## INSTRUCTIONS TO FOLLOW
Look through the material below. Copy each line that contains the string "StartParameterInternal".

## EXTRACTED ENTRIES
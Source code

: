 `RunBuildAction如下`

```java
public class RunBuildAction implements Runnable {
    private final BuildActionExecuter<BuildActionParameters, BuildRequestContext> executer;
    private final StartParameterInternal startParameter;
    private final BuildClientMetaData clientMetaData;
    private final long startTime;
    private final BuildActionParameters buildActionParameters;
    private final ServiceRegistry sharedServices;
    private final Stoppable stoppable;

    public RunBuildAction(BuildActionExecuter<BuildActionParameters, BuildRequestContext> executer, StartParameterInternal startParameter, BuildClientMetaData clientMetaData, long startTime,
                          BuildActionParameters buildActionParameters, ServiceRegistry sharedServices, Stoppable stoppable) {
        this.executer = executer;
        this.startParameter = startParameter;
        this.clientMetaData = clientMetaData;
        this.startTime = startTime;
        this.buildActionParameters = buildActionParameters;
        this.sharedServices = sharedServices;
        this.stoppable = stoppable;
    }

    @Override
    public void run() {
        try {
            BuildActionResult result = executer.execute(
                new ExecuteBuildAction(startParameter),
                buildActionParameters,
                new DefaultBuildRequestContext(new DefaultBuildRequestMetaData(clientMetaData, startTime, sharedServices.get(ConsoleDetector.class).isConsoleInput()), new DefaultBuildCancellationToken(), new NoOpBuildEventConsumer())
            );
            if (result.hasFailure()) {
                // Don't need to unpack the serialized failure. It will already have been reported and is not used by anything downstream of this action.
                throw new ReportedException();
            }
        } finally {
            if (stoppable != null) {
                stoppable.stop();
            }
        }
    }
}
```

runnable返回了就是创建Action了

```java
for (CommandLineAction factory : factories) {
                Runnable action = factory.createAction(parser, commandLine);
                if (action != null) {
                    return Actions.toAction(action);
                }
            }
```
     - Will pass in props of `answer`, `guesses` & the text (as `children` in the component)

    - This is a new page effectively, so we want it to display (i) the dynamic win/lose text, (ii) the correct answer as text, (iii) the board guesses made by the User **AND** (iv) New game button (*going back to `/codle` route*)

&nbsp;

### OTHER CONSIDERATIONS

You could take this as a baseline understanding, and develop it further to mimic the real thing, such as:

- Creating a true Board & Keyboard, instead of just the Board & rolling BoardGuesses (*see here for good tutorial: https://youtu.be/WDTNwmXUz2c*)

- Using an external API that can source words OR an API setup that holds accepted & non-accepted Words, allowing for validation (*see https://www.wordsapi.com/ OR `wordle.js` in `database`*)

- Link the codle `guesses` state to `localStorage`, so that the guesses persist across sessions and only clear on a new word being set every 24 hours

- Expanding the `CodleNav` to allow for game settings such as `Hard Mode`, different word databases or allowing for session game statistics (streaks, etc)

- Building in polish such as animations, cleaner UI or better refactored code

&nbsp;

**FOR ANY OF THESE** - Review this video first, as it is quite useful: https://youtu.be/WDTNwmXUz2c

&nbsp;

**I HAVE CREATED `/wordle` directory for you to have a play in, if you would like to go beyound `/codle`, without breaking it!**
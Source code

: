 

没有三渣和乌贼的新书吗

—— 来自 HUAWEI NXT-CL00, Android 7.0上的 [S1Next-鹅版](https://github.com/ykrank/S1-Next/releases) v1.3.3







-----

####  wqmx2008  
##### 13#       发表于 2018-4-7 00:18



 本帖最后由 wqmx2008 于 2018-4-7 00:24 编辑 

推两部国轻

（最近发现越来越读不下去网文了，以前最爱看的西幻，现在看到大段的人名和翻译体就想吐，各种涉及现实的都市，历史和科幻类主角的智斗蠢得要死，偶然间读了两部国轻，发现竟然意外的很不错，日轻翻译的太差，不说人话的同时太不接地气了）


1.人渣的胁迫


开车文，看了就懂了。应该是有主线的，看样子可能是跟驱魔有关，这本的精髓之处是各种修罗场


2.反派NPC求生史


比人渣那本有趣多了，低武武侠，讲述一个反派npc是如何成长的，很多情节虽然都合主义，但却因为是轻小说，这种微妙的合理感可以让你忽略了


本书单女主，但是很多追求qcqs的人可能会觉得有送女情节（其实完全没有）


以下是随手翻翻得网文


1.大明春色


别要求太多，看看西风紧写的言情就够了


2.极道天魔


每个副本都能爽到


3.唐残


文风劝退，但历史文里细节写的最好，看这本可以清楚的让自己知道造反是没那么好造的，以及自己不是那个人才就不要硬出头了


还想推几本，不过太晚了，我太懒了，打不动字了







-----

## EXERCISE RESULT
    private final StartParameterInternal startParameter;
    public RunBuildAction(BuildActionExecuter<BuildActionParameters, BuildRequestContext> executer, StartParameterInternal startParameter, BuildClientMetaData clientMetaData, long startTime,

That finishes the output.